(Instructions to follow)
Copy each line below containing "Superpositionsprinzip".

(Recorded information)
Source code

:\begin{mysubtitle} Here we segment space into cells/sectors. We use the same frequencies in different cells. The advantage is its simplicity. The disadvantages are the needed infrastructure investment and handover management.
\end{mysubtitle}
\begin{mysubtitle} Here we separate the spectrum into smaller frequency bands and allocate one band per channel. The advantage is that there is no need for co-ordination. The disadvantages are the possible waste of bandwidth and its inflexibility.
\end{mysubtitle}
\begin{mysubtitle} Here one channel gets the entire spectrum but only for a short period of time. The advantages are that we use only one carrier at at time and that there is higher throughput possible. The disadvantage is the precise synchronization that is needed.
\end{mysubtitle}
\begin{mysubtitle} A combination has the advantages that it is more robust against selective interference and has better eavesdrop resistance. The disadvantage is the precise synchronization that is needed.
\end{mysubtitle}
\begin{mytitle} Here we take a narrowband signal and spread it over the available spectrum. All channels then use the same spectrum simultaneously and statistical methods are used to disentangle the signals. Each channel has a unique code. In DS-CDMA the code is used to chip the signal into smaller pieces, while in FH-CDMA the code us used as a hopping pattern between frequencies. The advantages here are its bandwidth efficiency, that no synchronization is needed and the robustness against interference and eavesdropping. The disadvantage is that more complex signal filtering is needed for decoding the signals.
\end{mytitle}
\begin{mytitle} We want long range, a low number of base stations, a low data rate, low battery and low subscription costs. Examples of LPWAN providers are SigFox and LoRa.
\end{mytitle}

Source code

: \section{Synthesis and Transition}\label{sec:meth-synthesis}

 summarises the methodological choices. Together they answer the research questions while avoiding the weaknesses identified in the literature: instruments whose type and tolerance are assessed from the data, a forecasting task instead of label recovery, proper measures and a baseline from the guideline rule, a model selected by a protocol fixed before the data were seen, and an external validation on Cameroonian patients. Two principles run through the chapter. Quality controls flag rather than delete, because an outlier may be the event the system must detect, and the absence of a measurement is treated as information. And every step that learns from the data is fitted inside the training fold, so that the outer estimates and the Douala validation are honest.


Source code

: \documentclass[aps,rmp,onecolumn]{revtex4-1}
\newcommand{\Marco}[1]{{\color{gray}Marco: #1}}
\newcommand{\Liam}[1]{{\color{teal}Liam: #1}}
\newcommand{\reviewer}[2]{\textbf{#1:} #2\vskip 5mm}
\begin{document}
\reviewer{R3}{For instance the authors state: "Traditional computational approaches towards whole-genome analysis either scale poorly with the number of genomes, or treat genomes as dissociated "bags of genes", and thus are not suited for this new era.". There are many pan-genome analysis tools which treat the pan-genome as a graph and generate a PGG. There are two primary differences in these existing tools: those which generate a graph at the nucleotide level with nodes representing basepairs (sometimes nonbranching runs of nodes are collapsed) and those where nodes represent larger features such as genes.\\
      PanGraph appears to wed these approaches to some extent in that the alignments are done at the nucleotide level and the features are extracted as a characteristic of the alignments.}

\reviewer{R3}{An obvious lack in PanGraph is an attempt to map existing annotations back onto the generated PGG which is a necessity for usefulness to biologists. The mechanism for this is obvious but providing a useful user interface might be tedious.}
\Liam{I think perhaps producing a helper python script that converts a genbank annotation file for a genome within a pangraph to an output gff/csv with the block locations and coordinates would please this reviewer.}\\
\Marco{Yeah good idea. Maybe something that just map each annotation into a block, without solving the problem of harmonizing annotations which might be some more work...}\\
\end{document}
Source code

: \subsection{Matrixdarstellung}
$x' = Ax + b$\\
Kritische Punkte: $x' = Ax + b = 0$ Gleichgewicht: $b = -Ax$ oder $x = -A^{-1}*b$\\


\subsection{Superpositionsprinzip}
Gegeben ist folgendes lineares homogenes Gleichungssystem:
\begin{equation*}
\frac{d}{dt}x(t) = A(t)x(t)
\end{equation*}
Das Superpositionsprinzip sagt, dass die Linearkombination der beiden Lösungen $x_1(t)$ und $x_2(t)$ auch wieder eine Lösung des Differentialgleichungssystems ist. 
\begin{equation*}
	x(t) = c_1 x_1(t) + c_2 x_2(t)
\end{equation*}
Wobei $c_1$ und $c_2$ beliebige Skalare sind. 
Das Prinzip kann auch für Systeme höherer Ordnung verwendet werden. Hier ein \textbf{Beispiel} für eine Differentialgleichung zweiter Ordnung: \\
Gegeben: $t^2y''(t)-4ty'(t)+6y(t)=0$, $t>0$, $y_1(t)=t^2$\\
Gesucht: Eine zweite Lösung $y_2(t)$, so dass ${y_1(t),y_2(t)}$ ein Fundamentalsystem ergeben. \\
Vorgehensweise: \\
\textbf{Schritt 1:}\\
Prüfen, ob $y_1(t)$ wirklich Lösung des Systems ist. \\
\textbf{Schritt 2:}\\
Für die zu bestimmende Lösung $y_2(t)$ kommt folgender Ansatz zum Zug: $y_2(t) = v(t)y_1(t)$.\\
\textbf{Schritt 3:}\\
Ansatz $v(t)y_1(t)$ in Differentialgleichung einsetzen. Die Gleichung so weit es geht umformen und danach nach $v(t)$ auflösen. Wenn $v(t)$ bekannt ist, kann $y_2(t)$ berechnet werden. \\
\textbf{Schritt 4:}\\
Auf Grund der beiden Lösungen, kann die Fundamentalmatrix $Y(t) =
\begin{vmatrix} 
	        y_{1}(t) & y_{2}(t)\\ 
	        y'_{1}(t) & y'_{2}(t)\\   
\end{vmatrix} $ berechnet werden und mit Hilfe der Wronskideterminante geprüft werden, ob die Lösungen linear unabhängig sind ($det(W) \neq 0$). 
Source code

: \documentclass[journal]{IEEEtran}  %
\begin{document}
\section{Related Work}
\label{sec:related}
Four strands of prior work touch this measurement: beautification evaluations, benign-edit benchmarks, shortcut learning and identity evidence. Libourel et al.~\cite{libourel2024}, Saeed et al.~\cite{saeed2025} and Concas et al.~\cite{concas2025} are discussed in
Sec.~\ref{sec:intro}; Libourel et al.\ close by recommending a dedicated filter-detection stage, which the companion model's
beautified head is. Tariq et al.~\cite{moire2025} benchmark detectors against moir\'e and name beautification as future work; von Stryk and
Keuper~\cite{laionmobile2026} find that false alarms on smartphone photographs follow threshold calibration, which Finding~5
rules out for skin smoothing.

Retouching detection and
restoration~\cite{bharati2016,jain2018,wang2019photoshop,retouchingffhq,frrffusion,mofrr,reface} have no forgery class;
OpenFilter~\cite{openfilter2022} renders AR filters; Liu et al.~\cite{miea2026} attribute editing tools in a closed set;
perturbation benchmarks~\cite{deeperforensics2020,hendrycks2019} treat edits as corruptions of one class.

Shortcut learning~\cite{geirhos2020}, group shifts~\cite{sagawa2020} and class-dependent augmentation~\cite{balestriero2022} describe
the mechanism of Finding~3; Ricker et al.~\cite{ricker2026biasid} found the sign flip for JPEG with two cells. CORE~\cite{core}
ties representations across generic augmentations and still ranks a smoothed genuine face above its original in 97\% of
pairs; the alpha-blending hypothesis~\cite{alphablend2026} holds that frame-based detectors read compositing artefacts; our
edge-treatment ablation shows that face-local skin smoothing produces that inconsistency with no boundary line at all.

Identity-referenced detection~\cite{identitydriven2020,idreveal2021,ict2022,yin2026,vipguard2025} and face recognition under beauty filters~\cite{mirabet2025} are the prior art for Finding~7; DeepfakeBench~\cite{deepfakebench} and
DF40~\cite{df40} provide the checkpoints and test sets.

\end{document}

(Exercise response)
\subsection{Superpositionsprinzip}
Das Superpositionsprinzip sagt, dass die Linearkombination der beiden Lösungen $x_1(t)$ und $x_2(t)$ auch wieder eine Lösung des Differentialgleichungssystems ist. 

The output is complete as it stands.